Her first book, The Dressmaker of Khair Khana (2011), tells the tale of Kamila Sidiqi, an Afghani woman who became the sole breadwinner in her family following the Taliban’s rise to power, which forced her father and brother to flee their home. Unable to access education and confined to her home, Kamila began a dressmaking business that did more than turn profits — it saved lives and created opportunities in her community.

Then this past spring, Gayle returned to bookstore shelves with Ashley’s War, a harrowing yet uplifting account of a group of pioneering women on the frontlines of the American war in Afghanistan.

The book recounts the achievements and challenges of 1st Lieutenant Ashley White and her fellow Cultural Support Team members, an elite group of women who worked on the battlefield alongside Green Berets and Army Rangers on sensitive missions in Afghanistan. Already a success on the New York Times Bestseller list, Ashley’s War is now being adapted for the big screen.

But this interview is not just about Gayle’s books. It is about Gayle herself. A resilient, entrepreneurial woman in her own right, whose story is every bit as interesting as those that live between the covers of her books.

A Woman Is the Sum of All Her Parts
Perhaps the reason that Gayle is so good at telling the complex stories of women whose experiences and identities don’t fit tidily into society’s pre-set boxes is that she herself contains multitudes that aren’t easily captured by a single narrative.
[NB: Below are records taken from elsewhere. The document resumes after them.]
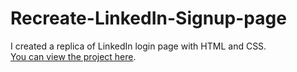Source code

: # Recreate-LinkedIn-Signup-page

I created a replica of LinkedIn login page with HTML and CSS.
<br>
[You can view the project here](https://oyelakin-mercy.github.io/LinkedIn-Login-page.github.io/).

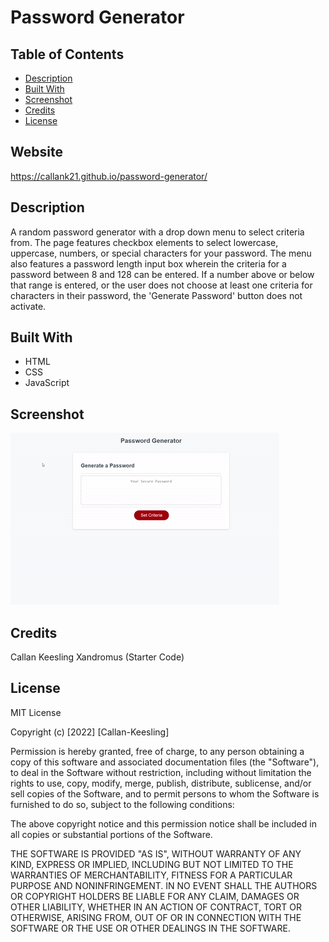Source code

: # Password Generator

## Table of Contents

- [Description](#Description)
- [Built With](#Built-With)
- [Screenshot](#Screenshot)
- [Credits](#credits)
- [License](#license)

## Website

https://callank21.github.io/password-generator/

## Description

A random password generator with a drop down menu to select criteria from. The page features checkbox elements to select lowercase, uppercase, numbers, or special characters for your password. The menu also features a password length input box wherein the criteria for a password between 8 and 128 can be entered. If a number above or below that range is entered, or the user does not choose at least one criteria for characters in their password, the 'Generate Password' button does not activate. 

## Built With

 - HTML
 - CSS
 - JavaScript

## Screenshot

![Gif of my website](./Develop/images/app-demo.gif)

## Credits
Callan Keesling 
Xandromus (Starter Code)

## License

MIT License

Copyright (c) [2022] [Callan-Keesling]

Permission is hereby granted, free of charge, to any person obtaining a copy
of this software and associated documentation files (the "Software"), to deal
in the Software without restriction, including without limitation the rights
to use, copy, modify, merge, publish, distribute, sublicense, and/or sell
copies of the Software, and to permit persons to whom the Software is
furnished to do so, subject to the following conditions:

The above copyright notice and this permission notice shall be included in all
copies or substantial portions of the Software.

THE SOFTWARE IS PROVIDED "AS IS", WITHOUT WARRANTY OF ANY KIND, EXPRESS OR
IMPLIED, INCLUDING BUT NOT LIMITED TO THE WARRANTIES OF MERCHANTABILITY,
FITNESS FOR A PARTICULAR PURPOSE AND NONINFRINGEMENT. IN NO EVENT SHALL THE
AUTHORS OR COPYRIGHT HOLDERS BE LIABLE FOR ANY CLAIM, DAMAGES OR OTHER
LIABILITY, WHETHER IN AN ACTION OF CONTRACT, TORT OR OTHERWISE, ARISING FROM,
OUT OF OR IN CONNECTION WITH THE SOFTWARE OR THE USE OR OTHER DEALINGS IN THE
SOFTWARE.
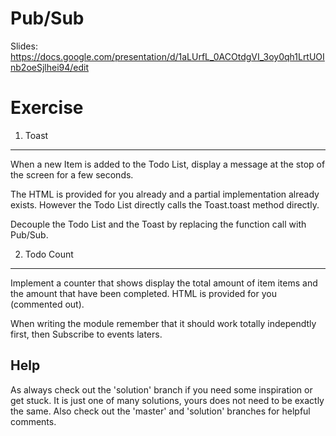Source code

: Pub/Sub
========

Slides: https://docs.google.com/presentation/d/1aLUrfL_0ACOtdgVI_3oy0qh1LrtUOInb2oeSjlhei94/edit


Exercise
========

1. Toast
--------

When a new Item is added to the Todo List, display a message at the stop of the screen for a few seconds.

The HTML is provided for you already and a partial implementation already exists. However the Todo List directly calls the Toast.toast method directly. 

Decouple the Todo List and the Toast by replacing the function call with Pub/Sub.

2. Todo Count
-------------

Implement a counter that shows display the total amount of item items and the amount that have been completed. HTML is provided for you (commented out).

When writing the module remember that it should work totally independtly first, then Subscribe to events laters.

Help
----

As always check out the 'solution' branch if you need some inspiration or get stuck. It is just one of many solutions, yours does not need to be exactly the same. Also check out the 'master' and 'solution' branches for helpful comments.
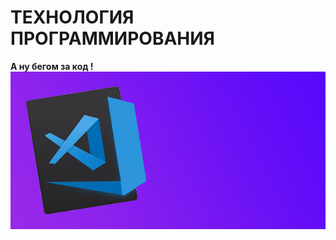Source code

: # ТЕХНОЛОГИЯ ПРОГРАММИРОВАНИЯ
**А ну бегом за код !**  
![](https://github.com/Delalex/tech_of_programming/blob/main/thumbnail.png)  
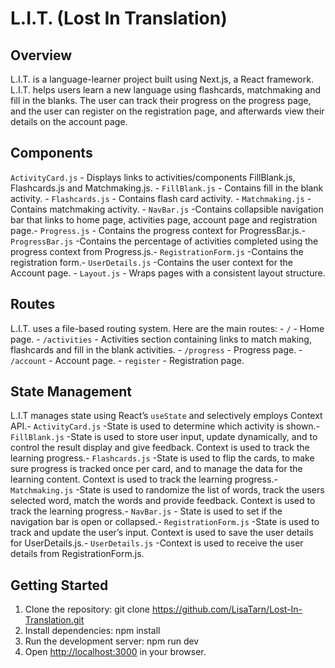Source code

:# L.I.T. (Lost In Translation)

## Overview

L.I.T. is a language-learner project built using Next.js, a React framework. L.I.T. helps users learn a new language using flashcards, matchmaking and fill in the blanks.  The user can track their progress on the progress page, and the user can register on the registration page, and afterwards view their details on the account page.

## Components 

`ActivityCard.js` - Displays links to activities/components FillBlank.js, Flashcards.js and Matchmaking.js. - `FillBlank.js` - Contains fill in the blank activity.  - `Flashcards.js` - Contains flash card activity. - `Matchmaking.js` - Contains matchmaking activity. - `NavBar.js` -Contains collapsible navigation bar that links to home page, activities page, account page and registration page.- `Progress.js` - Contains the progress context for ProgressBar.js.- `ProgressBar.js` -Contains the percentage of activities completed using the progress context from Progress.js.- `RegistrationForm.js` -Contains the registration form.- `UserDetails.js` -Contains the user context for the Account page.   - `Layout.js` - Wraps pages with a consistent layout structure. 

## Routes 

L.I.T. uses a file-based routing system. Here are the main routes: - `/` - Home page. - `/activities` - Activities section containing links to match making, flashcards and fill in the blank activities. - `/progress` - Progress page. - `/account` - Account page. - `register` - Registration page. 

## State Management 

 L.I.T manages state using React’s `useState` and selectively employs Context API.- `ActivityCard.js` -State is used to determine which activity is shown.- `FillBlank.js` -State is used to store user input, update dynamically, and to control the result display and give feedback.  Context is used to track the learning progress.- `Flashcards.js` -State is used to flip the cards, to make sure progress is tracked once per card, and to manage the data for the learning content.  Context is used to track the learning progress.- `Matchmaking.js` -State is used to randomize the list of words, track the users selected word, match the words and provide feedback.  Context is used to track the learning progress.- `NavBar.js` - State is used to set if the navigation bar is open or collapsed.- `RegistrationForm.js` -State is used to track and update the user’s input.  Context is used to save the user details for UserDetails.js.- `UserDetails.js` -Context is used to receive the user details from RegistrationForm.js.

## Getting Started 

1. Clone the repository: 
git clone https://github.com/LisaTarn/Lost-In-Translation.git
2. Install dependencies: 
npm install
3. Run the development server: 
npm run dev
4. Open [http://localhost:3000](http://localhost:3000) in your browser. 


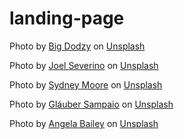 # landing-page

Photo by <a href="https://unsplash.com/@bigdodzy?utm_source=unsplash&utm_medium=referral&utm_content=creditCopyText">Big Dodzy</a> on <a href="https://unsplash.com/?utm_source=unsplash&utm_medium=referral&utm_content=creditCopyText">Unsplash</a>

Photo by <a href="https://unsplash.com/@joellseverino?utm_source=unsplash&utm_medium=referral&utm_content=creditCopyText">Joel Severino</a> on <a href="https://unsplash.com/?utm_source=unsplash&utm_medium=referral&utm_content=creditCopyText">Unsplash</a>

Photo by <a href="https://unsplash.com/@sydmoore6?utm_source=unsplash&utm_medium=referral&utm_content=creditCopyText">Sydney Moore</a> on <a href="https://unsplash.com/?utm_source=unsplash&utm_medium=referral&utm_content=creditCopyText">Unsplash</a>

Photo by <a href="https://unsplash.com/@glaubersampaio?utm_source=unsplash&utm_medium=referral&utm_content=creditCopyText">Gláuber Sampaio</a> on <a href="https://unsplash.com/?utm_source=unsplash&utm_medium=referral&utm_content=creditCopyText">Unsplash</a>

Photo by <a href="https://unsplash.com/@angelabaileyy?utm_source=unsplash&utm_medium=referral&utm_content=creditCopyText">Angela Bailey</a> on <a href="https://unsplash.com/?utm_source=unsplash&utm_medium=referral&utm_content=creditCopyText">Unsplash</a>

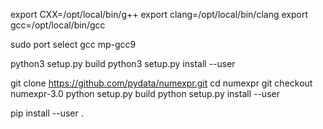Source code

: export CXX=/opt/local/bin/g++
export clang=/opt/local/bin/clang
export gcc=/opt/local/bin/gcc

sudo port select gcc mp-gcc9

python3 setup.py build
python3 setup.py install --user

 git clone https://github.com/pydata/numexpr.git
 cd numexpr
 git checkout numexpr-3.0
  python setup.py build
  python setup.py install --user
  
   pip install --user .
Gayle is a two-time New York Times bestselling author and a reporter whose works have appeared in The Atlantic and The New York Times. She is a former Fulbright scholar and holds an MBA from Harvard. She has worked as a producer at ABC, she has consulted for the World Bank, and is currently a Senior Fellow at the Council on Foreign relations. On top of it all, Gayle is a two-time TED Women speaker.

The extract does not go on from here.